A secretária municipal de Desenvolvimento Social de Porto Alegre, Denise Russo, lembra que os imigrantes precisam ser inseridos inicialmente na rede básica de atendimento. A capital gaúcha recebeu no fim de setembro 70 venezuelanos no processo de interiorização.
— Vamos fazer o cadastramento de todas elas. Inicialmente, vamos verificar a questão da saúde, já que eles vêm de uma situação de fronteira. O importante é que eles tenham acesso a toda nossa rede de saúde, assistência e educação. Depois disso, vamos buscar a colocação deles no mercado de trabalho.
Maria da Graça Gomes Paiva é doutora em Educação e diretora do Departamento de Direitos Humanos da Secretaria de Desenvolvimento Social, Trabalho, Justiça e Direitos Humanos do Estado do Rio Grande do Sul.
— Porque uma das primeiras coisas que se colocam no caso deles é a questão da comunicação. A dificuldade de buscar serviços, como na área da saúde e outros serviços. E entenderem e serem entendidos por causa da questão do idioma.

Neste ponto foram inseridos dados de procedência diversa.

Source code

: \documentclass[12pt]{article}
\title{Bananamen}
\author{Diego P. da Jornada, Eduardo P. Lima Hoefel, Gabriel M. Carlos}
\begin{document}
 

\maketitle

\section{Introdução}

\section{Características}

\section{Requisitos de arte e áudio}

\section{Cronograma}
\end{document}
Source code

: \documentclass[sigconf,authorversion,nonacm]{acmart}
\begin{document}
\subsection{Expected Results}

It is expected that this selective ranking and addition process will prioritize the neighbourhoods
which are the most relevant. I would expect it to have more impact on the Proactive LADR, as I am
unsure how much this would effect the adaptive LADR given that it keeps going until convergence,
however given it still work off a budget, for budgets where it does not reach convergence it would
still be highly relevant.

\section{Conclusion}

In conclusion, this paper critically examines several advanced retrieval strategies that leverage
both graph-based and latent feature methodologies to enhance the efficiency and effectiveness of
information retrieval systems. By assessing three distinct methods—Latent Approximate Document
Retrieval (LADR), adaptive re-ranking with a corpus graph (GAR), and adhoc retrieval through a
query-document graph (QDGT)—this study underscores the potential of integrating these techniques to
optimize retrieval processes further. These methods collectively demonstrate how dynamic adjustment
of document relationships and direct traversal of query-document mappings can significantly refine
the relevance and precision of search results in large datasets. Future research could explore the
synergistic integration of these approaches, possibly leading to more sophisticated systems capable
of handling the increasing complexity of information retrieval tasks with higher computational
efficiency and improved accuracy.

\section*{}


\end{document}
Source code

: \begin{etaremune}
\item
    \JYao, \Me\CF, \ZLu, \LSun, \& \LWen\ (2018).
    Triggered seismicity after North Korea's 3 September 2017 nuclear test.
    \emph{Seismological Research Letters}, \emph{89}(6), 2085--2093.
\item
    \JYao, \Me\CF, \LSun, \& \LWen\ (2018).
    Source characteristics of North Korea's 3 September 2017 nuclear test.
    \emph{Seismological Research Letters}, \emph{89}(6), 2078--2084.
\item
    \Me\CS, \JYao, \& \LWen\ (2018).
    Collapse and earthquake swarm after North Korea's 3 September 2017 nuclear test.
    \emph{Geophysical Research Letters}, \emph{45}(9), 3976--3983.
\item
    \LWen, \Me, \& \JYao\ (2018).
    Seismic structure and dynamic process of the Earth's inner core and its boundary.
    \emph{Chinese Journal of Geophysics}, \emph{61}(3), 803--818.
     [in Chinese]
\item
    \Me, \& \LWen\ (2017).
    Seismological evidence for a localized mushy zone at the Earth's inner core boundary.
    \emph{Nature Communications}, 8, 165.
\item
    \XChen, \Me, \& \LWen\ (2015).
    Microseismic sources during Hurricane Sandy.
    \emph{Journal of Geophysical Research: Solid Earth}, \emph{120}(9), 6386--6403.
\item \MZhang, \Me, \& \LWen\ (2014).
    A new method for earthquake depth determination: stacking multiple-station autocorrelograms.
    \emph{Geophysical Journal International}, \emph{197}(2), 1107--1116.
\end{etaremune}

Segundo a diretora, universidades, como PUC, UniRitter, Unisinos e UFRGS, foram chamadas para dar apoio aos venezuelanos. E cita um exemplo que poderá ser muito útil.
— A UFRGS tem um setor jurídico e uma plataforma chamada Estou Refugiado, que atualmente está sendo utilizada por senegaleses e haitianos. Então é importante que as famílias venezuelanas venham fazer uso dessas plataformas.
O ministro do Desenvolvimento Social, Alberto Beltrame, garante que o governo federal vai garantir todos os recursos necessários para prestar atendimento aos venezuelanos.
— O ministério tem um orçamento específico para situações como essa. Não tem faltado recursos e estamos contando também com recursos internacionais.
Apesar da boa vontade do governo federal, a procuradora do trabalho em Pernambuco Janine Rego de Miranda, que coordena o grupo de trabalho instituído para tratar da imigração venezuelana, manifesta preocupação quanto ao futuro dos estrangeiros.
— A pergunta que ainda não foi respondida é: após seis meses, o que esses venezuelanos que não conseguirem trabalho vão fazer? Qual a percepção do governo?